For those who haven’t read it, Bizarro Comics is a fantastic book full of short oddball stories by the then-cream of the crop in terms of independent + alternative cartoonists and storytellers. Evan Dorkin, Jessica Abel, Chip Kidd, Tom Hart, Tony Millionaire, James Kochalka, Paul Pope, Ivan Brunetti, Hunt Emerson, Marie Severin, Dylan Horrocks…I mean, the list goes on. I figured, “hey, maybe this is a good place to hand out flyers for my show…and also offer table space to any cartoonists who might be there?” So I stood on line for the Bizarro signing, got a copy of the book, and introduced myself to every single person involved with DC’s book. And that initial contact—and my exposure to the work of those who worked on it—made me realize…hey, there are a bunch of awesome comics out there by people who are NOT necessarily telling superhero stories. There were slice of life comics, humor books, fantasy comics and more. And a lot of these amazing creators were not only writing and drawing their stories…but also printing and distributing them as printed books or as “minicomics”—like ‘zines, minis were guerrilla printed on varying types of cheap paper, hand-stapled and sold in small/limited runs at conventions and in comic shops, often on consignment deals based on sales (consignment is an arrangement in which goods are left in the possession of an authorized third party to sell.) Over the next year or two, I got to know some of the masters of the minicomic form—many of whom were from Michigan like me, including Matt (Cynicalman) Feazell and Sean (Jape) Bieri. And some of them, like Dean Haspiel and Josh Neufeld, Brooklyn-based cartoonists who did a shared mini comics joint titled Keyhole, also got to know me.

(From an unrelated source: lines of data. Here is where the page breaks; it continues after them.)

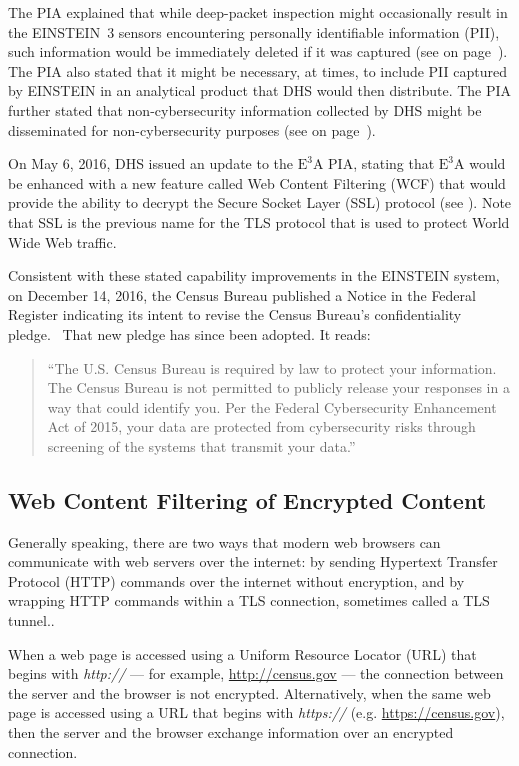 \documentclass[fleqn,12pt]{wlscirep}
\newcommand{\ETA}{$\textrm{E}^\textrm{3}\textrm{A}$\xspace}
\begin{document}
The PIA explained that while deep-packet inspection might occasionally
result in the EINSTEIN~3 sensors encountering personally identifiable
information (PII), such information would be immediately deleted if it
was captured (see  on page~\pageref{excerpt1}). The PIA also stated that it
might be necessary, at times, to include PII captured by EINSTEIN in
an analytical product that DHS would then distribute. The PIA further
stated that non-cybersecurity information collected by DHS might be
disseminated for non-cybersecurity purposes (see  on
page~\pageref{excerpt3}).

On May 6, 2016, DHS issued an update to the \ETA PIA, stating that \ETA
would be enhanced with a new feature called Web Content
Filtering (WCF) that would provide the ability to decrypt
the Secure Socket Layer (SSL) protocol (see ). Note
that SSL
is the previous name for the TLS protocol that is
used to protect World Wide Web traffic.

Consistent with these stated capability improvements in the EINSTEIN
system, on December 14, 2016, the Census Bureau published a Notice in
the Federal Register indicating its intent to revise the
Census Bureau's confidentiality
pledge.~\cite{federal-register-2016-12-14} That new pledge has since
been adopted. It reads:

\begin{quote}
  ``The U.S. Census Bureau is required by law to protect your
  information. The Census Bureau is not permitted to publicly release
  your responses in a way that could identify you. Per the Federal
  Cybersecurity Enhancement Act of 2015, your data are protected from
  cybersecurity risks through screening of the systems that transmit
  your data.''~\cite{federal-register-2016-12-14,pledge}
\end{quote}

\subsection{Web Content Filtering of Encrypted Content}

Generally speaking, there are two ways that modern web browsers can
communicate with web servers over the internet: by sending Hypertext
Transfer Protocol (HTTP) commands over the internet without
encryption, and by wrapping HTTP commands within a TLS connection,
sometimes called a TLS tunnel..

When a web page is accessed using a Uniform Resource Locator
(URL) that begins with \emph{http://} --- for example,
\url{http://census.gov} --- the connection between the server and the
browser is not encrypted. Alternatively, when the same web page is
accessed using a URL that begins with \emph{https://}
(e.g. \url{https://census.gov}), then the server and the browser
exchange information over an encrypted connection.
\end{document}

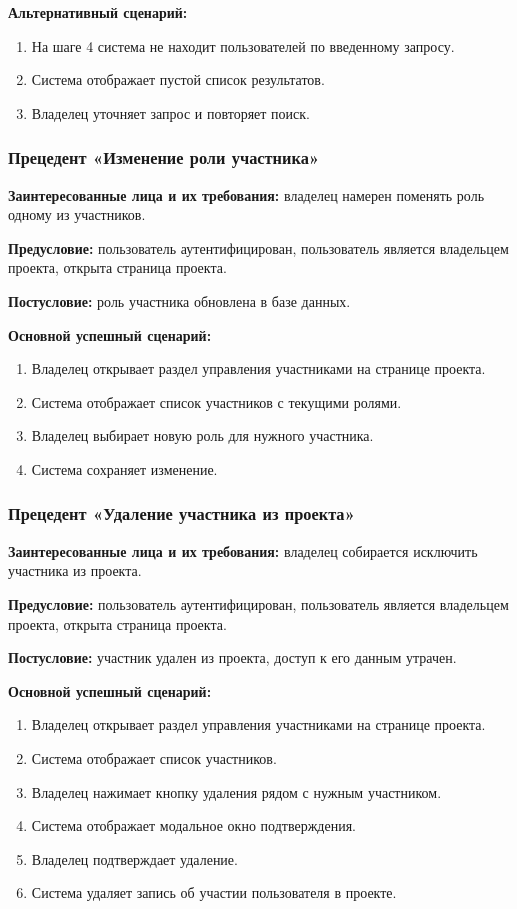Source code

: \textbf{Альтернативный сценарий:}
\begin{enumerate}
    \item На шаге 4 система не находит пользователей по введенному запросу.
    \item Система отображает пустой список результатов.
    \item Владелец уточняет запрос и повторяет поиск.
\end{enumerate}

\subsubsection{Прецедент «Изменение роли участника»}

\textbf{Заинтересованные лица и их требования:} владелец намерен поменять роль одному из участников.

\textbf{Предусловие:} пользователь аутентифицирован, пользователь является владельцем проекта, открыта страница проекта.

\textbf{Постусловие:} роль участника обновлена в базе данных.

\textbf{Основной успешный сценарий:}
\begin{enumerate}
    \item Владелец открывает раздел управления участниками на странице проекта.
    \item Система отображает список участников с текущими ролями.
    \item Владелец выбирает новую роль для нужного участника.
    \item Система сохраняет изменение.
\end{enumerate}

\subsubsection{Прецедент «Удаление участника из проекта»}

\textbf{Заинтересованные лица и их требования:} владелец собирается исключить участника из проекта.

\textbf{Предусловие:} пользователь аутентифицирован, пользователь является владельцем проекта, открыта страница проекта.

\textbf{Постусловие:} участник удален из проекта, доступ к его данным утрачен.

\textbf{Основной успешный сценарий:}
\begin{enumerate}
    \item Владелец открывает раздел управления участниками на странице проекта.
    \item Система отображает список участников.
    \item Владелец нажимает кнопку удаления рядом с нужным участником.
    \item Система отображает модальное окно подтверждения.
    \item Владелец подтверждает удаление.
    \item Система удаляет запись об участии пользователя в проекте.
\end{enumerate}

Like Dean and Josh, many of those cartoonists became close friends, and they really did welcome me in when they didn’t need to, encouraging me to draw and make comics of my own, including Jessica (Artbabe) Abel, Tom (Hutch Owen) Hart and Nick (Rubber Necker) Bertozzi. Dean, Josh and Nick, in fact, saw the early stages of my graphic novella Ninety Candles and suggested that I submit the early pages to the Xeric Foundation for a potential self-publishing grant…which I did, winning the grant in 2003. And Dean was the one who pushed me to keep making minis and go sell them on consignment to well-known comic book shops Jim Hanley’s Universe in Midtown Manhattan and Forbidden Planet near Union Square, both of which had an entire rack devoted to minicomics.

The cover to Gym Story by Neil Kleid

The first minicomic I ever made was a meet-cute 8 page romance titled Gym Story, my first embarrassing attempt at drawing an entire comic book story by myself. I still hadn’t established my ‘house style’ as it were, and one of my early ideas was to give all of my characters black circles for eyes…which, unfortunately upon a re-read and looking back, makes them appear soulless and frightening. I also have a more cartoony style than I would like — more ‘Family Circus’ than ‘Frank Miller’— and so any attempts at me drawing serious or dramatic comics I knew would require collaborating with other artistic co-authors…which I did for later minis, then for comics and graphic novels, and have been doing ever since. 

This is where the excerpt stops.